On a bustling corner of Lyndale Ave and 24th St in Minneapolis’ Whittier neighborhood, the new 900-square-foot shop can can accommodate approximately 30 patrons, although it’s also built to handle stampedes of grab-and-go guests.
A Slayer Steam LP espresso machine and a Fetco XTS batch brewer are primed to accommodate quicker drinks, while the slow-brew soul of the Scandinavia-inspired brand will continue to shine through V60 pourovers and Yama glassware.
“We are expecting a lot of take out service,” SK Coffee Co-Founder and Head of Coffee Sam Kjellberg told DCN.
For Kjellberg, the second shop opening is something of a vindication of a business model that strives to compensate coffee producers at levels that encourage farm-level investments — even if higher costs for green beans might mean higher costs for end consumers.
“We are entirely single origin, largely microlots, and in many cases, single-variety lots. We don’t do caramel or vanilla at our shops, we have two milk options, and we feature our pourovers above all else — quite niche,” said Kjellberg. “Many still argue, ‘Oh Sam, that’s way too niche. Nobody in the Twin Cities is ready for a $10 pourover and a $30 4-ounce bag of coffee.’ But the fact is, the Twin Cities — and elsewhere — are ready. They’re super excited about it, in fact.”
The opening is also a homecoming, of sorts. Back in 2018, SK’s original roasting facility took up approximately 200 square feet in a commercial bakery just eight blocks away. Today the company continues to roast on a San Franciscan SF25 roaster at its St. Paul location in the Vandalia Tower. The new Whittier cafe design nods to the original.

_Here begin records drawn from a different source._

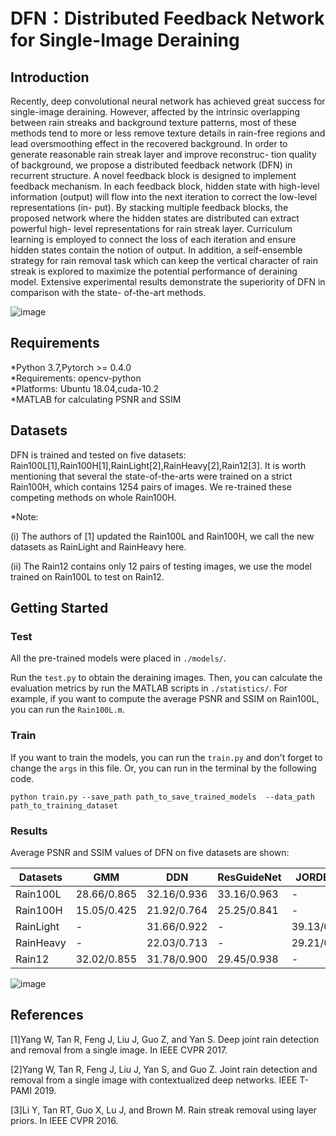 # DFN：Distributed Feedback Network for Single-Image  Deraining

## Introduction 
Recently, deep convolutional neural network has achieved great success for single-image deraining. However, affected by the intrinsic overlapping between rain streaks and background texture patterns, most of these methods tend to more or less remove texture details in rain-free regions and lead oversmoothing effect in the recovered background. In order to generate reasonable rain streak layer and improve reconstruc- tion quality of background, we propose a distributed feedback network (DFN) in recurrent structure. A novel feedback block is designed to implement feedback mechanism. In each feedback block, hidden state with high-level information (output) will flow into the next iteration to correct the low-level representations (in- put). By stacking multiple feedback blocks, the proposed network where the hidden states are distributed can extract powerful high- level representations for rain streak layer. Curriculum learning is employed to connect the loss of each iteration and ensure hidden states contain the notion of output. In addition, a self-ensemble strategy for rain removal task which can keep the vertical character of rain streak is explored to maximize the potential performance of deraining model. Extensive experimental results demonstrate the superiority of DFN in comparison with the state- of-the-art methods.

![image](https://github.com/Guhuary/DFN/structure.png)

## Requirements

*Python 3.7,Pytorch >= 0.4.0  
*Requirements: opencv-python  
*Platforms: Ubuntu 18.04,cuda-10.2  
*MATLAB for calculating PSNR and SSIM 

## Datasets
DFN is trained and tested on five datasets: Rain100L[1],Rain100H[1],RainLight[2],RainHeavy[2],Rain12[3]. It is worth mentioning that several the state-of-the-arts were trained on a strict Rain100H, which contains 1254 pairs of images. We re-trained these competing methods on whole Rain100H.

*Note: 

(i) The authors of [1] updated the Rain100L and Rain100H, we call the new datasets as RainLight and RainHeavy here.

(ii) The Rain12 contains only 12 pairs of testing images, we use the model trained on Rain100L to test on Rain12.

## Getting Started
### Test
All the pre-trained models were placed in `./models/`.

Run the `test.py` to obtain the deraining images. Then, you can calculate the evaluation metrics by run the MATLAB scripts in `./statistics/`. For example, if you want to compute the average PSNR and SSIM on Rain100L, you can run the `Rain100L.m`.

### Train
If you want to train the models, you can run the `train.py` and don't forget to change the `args` in this file. Or, you can run in the terminal by the following code.

`python train.py --save_path path_to_save_trained_models  --data_path path_to_training_dataset`

### Results

Average PSNR and SSIM values of DFN on five datasets are shown:


Datasets | GMM|DDN| ResGuideNet|JORDER-E|SSIR|PReNet|BRN|MSPFN|DFN|DFN+
----|----|----|----|----|----|----|----|----|----|----
Rain100L|28.66/0.865|32.16/0.936|33.16/0.963|-|32.37/0.926|37.48/0.979|38.16/0.982|37.5839/0.9784|39.22/0.985|39.85/0.987
Rain100H|15.05/0.425|21.92/0.764|25.25/0.841|-|22.47/0.716|29.62/0.901|30.73/0.916|30.8239/0.9055|31.40/0.926|31.81/0.930
RainLight|-|31.66/0.922|-|39.13/0.985|32.20/0.929|37.93/0.983|38.86/0.985|39.7540/0.9862|39.53/0.987|40.12/0.988
RainHeavy|-|22.03/0.713|-|29.21/0.891|22.17/0.719|29.36/0.903|30.27/0.917|30.7112/0.9129|31.07/0.927|31.47/0.931
Rain12|32.02/0.855|31.78/0.900|29.45/0.938|-|34.02/0.935|36.66/0.961|36.74/0.959|35.7780/0.9514|37.19/0.961|37.55/0.963



![image](https://github.com/Guhuary/DFN/results.png)

## References
[1]Yang W, Tan R, Feng J, Liu J, Guo Z, and Yan S. Deep joint rain detection and removal from a single image. In IEEE CVPR 2017.

[2]Yang W, Tan R, Feng J, Liu J, Yan S, and Guo Z. Joint rain detection and removal from a single image with contextualized deep networks. IEEE T-PAMI 2019.

[3]Li Y, Tan RT, Guo X, Lu J, and Brown M. Rain streak removal using layer priors. In IEEE CVPR 2016.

“We wanted to connect with our Vandalia location, featuring bright airiness, giving more room for the coffee so to speak, as well as specific elements like bright pops of colors among warm wood tones and mid-century modern slat work,” said Kjellberg. “We play into our Swedish heritage with our dala horse logo, as well as other modern open-concept elements.”

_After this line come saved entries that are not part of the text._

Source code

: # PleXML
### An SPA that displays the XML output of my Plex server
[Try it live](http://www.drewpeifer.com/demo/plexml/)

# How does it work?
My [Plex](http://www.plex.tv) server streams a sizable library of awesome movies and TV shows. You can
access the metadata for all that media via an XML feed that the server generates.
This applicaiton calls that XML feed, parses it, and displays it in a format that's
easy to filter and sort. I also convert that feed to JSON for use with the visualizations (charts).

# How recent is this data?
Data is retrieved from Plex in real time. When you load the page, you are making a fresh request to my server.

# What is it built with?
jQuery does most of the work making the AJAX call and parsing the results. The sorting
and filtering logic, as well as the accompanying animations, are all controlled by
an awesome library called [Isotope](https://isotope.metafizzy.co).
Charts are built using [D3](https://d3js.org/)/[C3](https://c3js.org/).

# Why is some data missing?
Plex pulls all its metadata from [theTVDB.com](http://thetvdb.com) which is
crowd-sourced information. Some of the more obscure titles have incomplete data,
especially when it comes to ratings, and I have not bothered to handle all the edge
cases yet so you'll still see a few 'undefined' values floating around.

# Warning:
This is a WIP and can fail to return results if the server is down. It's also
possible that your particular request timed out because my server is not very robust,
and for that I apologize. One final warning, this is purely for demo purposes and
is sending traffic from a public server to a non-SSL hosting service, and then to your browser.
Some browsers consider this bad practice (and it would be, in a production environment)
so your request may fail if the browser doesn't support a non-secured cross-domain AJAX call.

Potted plants throughout the space are also intended to remind guests of the lush green regions from which the company’s coffees hail.

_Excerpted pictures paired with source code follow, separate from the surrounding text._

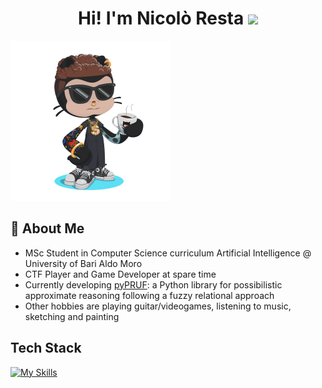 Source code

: <h1 align="center"> Hi! I'm Nicolò Resta <img src="https://media.giphy.com/media/hvRJCLFzcasrR4ia7z/giphy.gif" width="35"></h1>

<div class="container">
        <div class="left-div">
            <img src="https://github.com/ashkihotah/ashkihotah/blob/main/my_octocat.png" width="256">
        </div>
        <div class="right-div">
            <h2>🚀 About Me</h2>
            <ul>
              <li>MSc Student in Computer Science curriculum Artificial Intelligence @ University of Bari Aldo Moro</li>
              <li>CTF Player and Game Developer at spare time</li>
              <li>Currently developing <a href="https://github.com/ashkihotah/pyPRUF">pyPRUF</a>: a Python library for possibilistic approximate reasoning following a fuzzy relational approach</li>
              <li>Other hobbies are playing guitar/videogames, listening to music, sketching and painting</li>
            </ul>
        </div>
    </div>



## Tech Stack
[![My Skills](https://skillicons.dev/icons?i=linux,kali,bash,powershell,c,cpp,cmake,java,mysql,py,pytorch,tensorflow,godot,matlab,php,html,javascript,processing,md,git,github,docker,vscode,neovim,vim,pycharm,sublime,idea,eclipse,latex)](https://skillicons.dev)
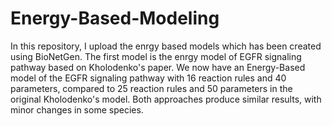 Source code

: # Energy-Based-Modeling
In this repository, I upload the enrgy based models which has been created using BioNetGen.
The first model is the enrgy model of EGFR signaling pathway based on Kholodenko's paper.
We now have an Energy-Based model of the EGFR signaling pathway with 16 reaction rules and 40 parameters, compared to 25 reaction rules and 50 parameters in the original Kholodenko's model.
Both approaches produce similar results, with minor changes in some species.
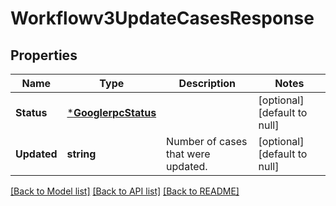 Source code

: # Workflowv3UpdateCasesResponse

## Properties
Name | Type | Description | Notes
------------ | ------------- | ------------- | -------------
**Status** | [***GooglerpcStatus**](googlerpcStatus.md) |  | [optional] [default to null]
**Updated** | **string** | Number of cases that were updated. | [optional] [default to null]

[[Back to Model list]](../README.md#documentation-for-models) [[Back to API list]](../README.md#documentation-for-api-endpoints) [[Back to README]](../README.md)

“[Customers] want to know the farm more than the roaster — the variety, the process and the fermentation method,” Kjellberg said. “We are expanding to a second location not to save our business, but because the demand for what we are doing is so high that we needed to expand to a new neighborhood to meet and serve more keen and curious coffee lovers.”
The opening comes four months after SK Coffee joined with other local roasters for the inaugural Minnesota Roaster Showcase, a free, one-day event at the Vandalia Tower that helped stoke coffee interest among drinkers all over the Cities.
“Everybody had a fantastic time, roasters and the community,” said Kjelberg. “Some folks were even asking to do it twice a year — no plans for that anytime soon.”
Outside of coffee, the news shop is offering fresh baked goods by local outfits Laune Bread and Vikings & Goddesses Pie Company. Pending installation of a backordered kegerator, cold options on tap will include nitro cold brew, fizzy tea, rotating botanical beverages and kombuchas, including one made from the shop’s spent coffee grounds.
For 2023, SK hopes to take part in reprising the Minnesota Roaster Showcase, while co-founder Nate Broadbridge plans to lead some of the full-time staff on a trip to Nicolas Ocampo Maya’s farm in the Valle del Cauca region of Colombia.
“But first, we are excited to hunker down and develop a deep connection to the communities our shops are in,” said Kjelberg, “specifically through our exploration of beautiful coffee.”